The story of Mysterious Skin follows two teenage boys living in small-town Kansas: Brian, a clunky and awkward fellow with no discernable social life; and Neil, a rebellious gay youth whose fragile beauty and cruel indifference make him a successful hustler to the area’s older men. Having suffered from blackouts as a child, Brian believes that these voids were actually alien abductions, and goes on a quest to confirm this. As his memories become increasingly vivid, Brian convinces himself that Neil, the star player on his childhood Little League team and a regular presence in his dreams, knows the truth.
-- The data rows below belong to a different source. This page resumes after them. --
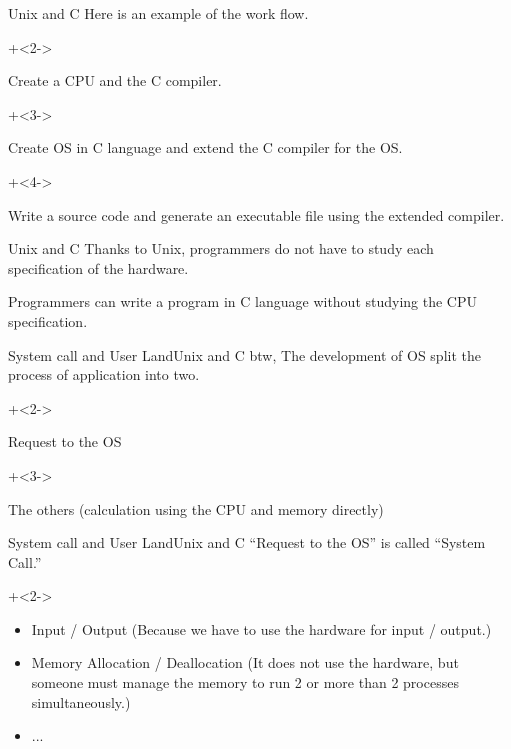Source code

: \begin{frame}{Unix and C}{}
    Here is an example of the work flow.
    \vspace{4ex}

    \begin{enumerate}
        \onslide+<2->{\item Create a CPU and the C compiler.}
        \onslide+<3->{\item Create OS in C language and extend the C compiler for the OS.}
        \onslide+<4->{\item Write a source code and generate an executable file using the extended compiler.}
    \end{enumerate}
\end{frame}


\begin{frame}{Unix and C}{}
    Thanks to Unix, programmers do not have to study each specification of the hardware.
    \vspace{4ex}

    Programmers can write a program in C language without studying the CPU specification.
\end{frame}


\begin{frame}{System call and User Land}{Unix and C}
    btw, The development of OS split the process of application into two.
    \vspace{4ex}

    \begin{itemize}
        \onslide+<2->{\item Request to the OS}
        \onslide+<3->{\item The others (calculation using the CPU and memory directly)}
    \end{itemize}
\end{frame}


\begin{frame}{System call and User Land}{Unix and C}
    ``Request to the OS'' is called ``System Call.''
    \vspace{4ex}

    \onslide+<2->{
        \begin{itemize}
            \item Input / Output (Because we have to use the hardware for input / output.)
            \item Memory Allocation / Deallocation (It does not use the hardware, but someone must manage the memory to run 2 or more than 2 processes simultaneously.)
            \item ...
        \end{itemize}
    }
\end{frame}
Neil does, in fact, know exactly what happened: the boys were sexually abused by their Little League coach. While Brian has suppressed the incident, Neil has held it deep within him like a treasure, considering it to have been a loving relationship of respect and tenderness, the absence of which has left him emotionally empty. The two strands of narrative are braided together elegantly, slowly leading up to a devastating final scene. Director Araki unifies the stories through an elegiac, celestial tone that manages to avoid preachiness via doses of appropriate humor.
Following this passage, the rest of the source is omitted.